The Nigerian Maritime Administration and
Safety Agency NIMASA, has foreclosed early of the Cabotage Vessel
Financing Fund CVFF, currently estimated at over N100billion.
The CVFF, which is derived from the two
per cent deductions from all contract value on ships operating within
the nation’s coastal and inland waters under the Coastal and Inland
Shipping Cabotage Act 2003, was designed to enable indigenous ship
owners acquire ships that would enhance their ability to partake in the
coastal and inland region. Director General of the agency, Dr. Dakuku
Peterside, who gave this hint in Lagos at the just concluded World
Maritime Day in reaction to repeated calls for the disbursement of the
fund by industry stakeholders, admitted that the fund was intact, but
insisted that it must not be disbursed in a hurry.

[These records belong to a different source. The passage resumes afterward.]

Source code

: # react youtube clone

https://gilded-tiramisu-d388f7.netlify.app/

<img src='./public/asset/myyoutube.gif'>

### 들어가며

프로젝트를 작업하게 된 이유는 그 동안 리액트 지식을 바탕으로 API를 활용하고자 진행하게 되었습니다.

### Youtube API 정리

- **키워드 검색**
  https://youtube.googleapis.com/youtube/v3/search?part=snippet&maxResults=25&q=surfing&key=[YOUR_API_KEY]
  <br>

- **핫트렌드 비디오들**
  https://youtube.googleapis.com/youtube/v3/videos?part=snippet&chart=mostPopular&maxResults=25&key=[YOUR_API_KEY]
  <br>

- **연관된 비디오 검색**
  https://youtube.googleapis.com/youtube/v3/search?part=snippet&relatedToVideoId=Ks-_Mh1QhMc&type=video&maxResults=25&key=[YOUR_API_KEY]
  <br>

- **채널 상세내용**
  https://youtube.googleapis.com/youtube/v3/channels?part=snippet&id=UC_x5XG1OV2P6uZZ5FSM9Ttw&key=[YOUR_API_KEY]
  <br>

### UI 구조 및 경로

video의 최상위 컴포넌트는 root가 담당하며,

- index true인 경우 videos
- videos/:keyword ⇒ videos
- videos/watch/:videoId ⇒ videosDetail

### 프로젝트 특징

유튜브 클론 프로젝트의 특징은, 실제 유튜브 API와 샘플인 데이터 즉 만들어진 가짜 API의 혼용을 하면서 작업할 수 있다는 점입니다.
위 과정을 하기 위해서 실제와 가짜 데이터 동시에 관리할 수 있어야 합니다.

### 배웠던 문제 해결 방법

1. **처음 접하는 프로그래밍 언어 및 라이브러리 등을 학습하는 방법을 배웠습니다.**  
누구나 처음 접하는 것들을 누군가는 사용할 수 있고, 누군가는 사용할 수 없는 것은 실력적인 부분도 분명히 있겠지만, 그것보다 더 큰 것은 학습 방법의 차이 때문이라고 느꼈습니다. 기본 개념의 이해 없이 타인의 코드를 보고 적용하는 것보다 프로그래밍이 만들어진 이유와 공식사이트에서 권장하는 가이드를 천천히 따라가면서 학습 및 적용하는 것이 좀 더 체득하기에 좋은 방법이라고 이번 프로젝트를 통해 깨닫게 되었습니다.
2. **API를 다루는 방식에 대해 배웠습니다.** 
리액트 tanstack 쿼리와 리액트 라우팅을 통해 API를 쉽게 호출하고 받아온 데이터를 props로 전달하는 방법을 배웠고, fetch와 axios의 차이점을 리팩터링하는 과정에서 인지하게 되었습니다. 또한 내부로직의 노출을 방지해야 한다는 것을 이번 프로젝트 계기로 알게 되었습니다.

According to him, the agency is still
doing house-keeping on the funds with a view to ensuring that all the
laid down procedures were duly followed in the disbursement to forestall
a repeat of what happened to similar intervention funds floated in the
past by the Federal Government.
He clarified: “The rate of recovery of
the Ship Acquisition and Ship Building Fund SASBF, was 34 per cent while
that of the Aviation Fund was less than 51 per cent and so we and so we
are not ready to make such mistakes of the past, hence the need to
follow due process.
“It will take a minimum of one year to
complete the processes associated with the disbusement of the fund in
line with guidelines set by the enabling laws and if you try to do
otherwise, you might end up in jail and I will send you bread and pure
water”, Peterside added.
He, however, disclosed that the agency
was liaising with the Federal Ministry of Transport to re-engineer the
fund for better peformance as well achieving the core objectives for
which it was established.
The NIMASA-boss, who took a swipe at
some stakeholders over calls for the use of the Maritime Fund, cited
Section 16 of the NIMASA Act 2007, which empowers the agency to apply
the funds appropriately, adding that this has always been done since the
agency’s inception.
Peterside charged indigenous ship owner
to take a cue from Marine Platforms, an indigenous shipping company,
which recently acquired a tanker vessel from Norway with the assistance
of NEXIM Bank of the country without any recourse to the CVFF.